(SUPPLIED MATERIAL Opens)

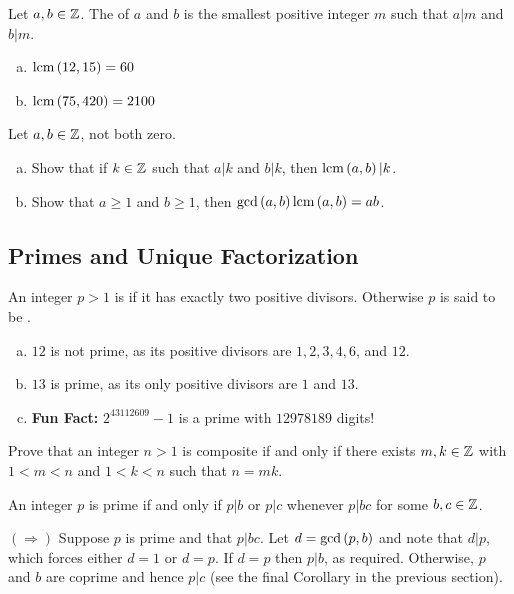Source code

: \documentclass[11pt,fleqn,dvipsnames,usenames]{article}
\begin{document}
 Let $a,b\in\mathbb{Z}$.  The  of $a$ and $b$ is the smallest positive integer $m$ such that $a|m$ and $b|m$.
\vsp

\examples
\begin{enumerate}[(a)]
\item $\text{lcm}\left(12, 15\right) = 60$
\item $\text{lcm}\left(75, 420\right) = 2100$ 
\end{enumerate}
\vsp

\exercises Let $a,b\in\mathbb{Z}$, not both zero.
\begin{enumerate}[(a)]
\item Show that if $k\in\mathbb{Z}$ such that $a|k$ and $b|k$, then $\text{lcm}\left(a, b\right)|k$.
\item Show that $a\geq 1$ and $b\geq 1$, then $\text{gcd}\left(a, b\right)\text{lcm}\left(a, b\right) = ab$.
\end{enumerate}
\vsp

\subsection{Primes and Unique Factorization}

 An integer $p > 1$ is  if it has exactly two positive divisors.  Otherwise $p$ is said to be .
\vsp

\examples
\begin{enumerate}[(a)]
\item $12$ is not prime, as its positive divisors are $1, 2, 3, 4, 6$, and $12$.
\item $13$ is prime, as its only positive divisors are $1$ and $13$.
\item \textbf{Fun Fact:} $2^{43112609} - 1$ is a prime with $12978189$ digits!
\end{enumerate}
\vsp

\begin{exercise}
Prove that an integer $n>1$ is composite if and only if there exists $m,k\in\mathbb{Z}$ with $1 < m < n$ and $1 < k < n$ such that $n = mk$.
\end{exercise}

\thm An integer $p$ is prime if and only if $p|b$ or $p|c$ whenever $p|bc$ for some $b,c\in\mathbb{Z}$.
\vsp

\prf $(\Rightarrow)$ Suppose $p$ is prime and that $p|bc$.  Let $d = \text{gcd}\left(p,b\right)$ and note that $d|p$, which forces either $d = 1$ or $d = p$.  If $d = p$ then $p|b$, as required.  Otherwise, $p$ and $b$ are coprime and hence $p|c$ (see the final Corollary in the previous section).
\vsp
\end{document}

(SUPPLIED MATERIAL Closes)

◆ **WORK TO COMPLETE**
After locating the line containing "An integer $p >", write out that line and all remaining lines of the records exactly, with nothing added.

◆ **ANSWER TO THIS TASK**
 An integer $p > 1$ is  if it has exactly two positive divisors.  Otherwise $p$ is said to be .
\vsp

\examples
\begin{enumerate}[(a)]
\item $12$ is not prime, as its positive divisors are $1, 2, 3, 4, 6$, and $12$.
\item $13$ is prime, as its only positive divisors are $1$ and $13$.
\item \textbf{Fun Fact:} $2^{43112609} - 1$ is a prime with $12978189$ digits!
\end{enumerate}
\vsp

\begin{exercise}
Prove that an integer $n>1$ is composite if and only if there exists $m,k\in\mathbb{Z}$ with $1 < m < n$ and $1 < k < n$ such that $n = mk$.
\end{exercise}

\thm An integer $p$ is prime if and only if $p|b$ or $p|c$ whenever $p|bc$ for some $b,c\in\mathbb{Z}$.
\vsp

\prf $(\Rightarrow)$ Suppose $p$ is prime and that $p|bc$.  Let $d = \text{gcd}\left(p,b\right)$ and note that $d|p$, which forces either $d = 1$ or $d = p$.  If $d = p$ then $p|b$, as required.  Otherwise, $p$ and $b$ are coprime and hence $p|c$ (see the final Corollary in the previous section).
\vsp
\end{document}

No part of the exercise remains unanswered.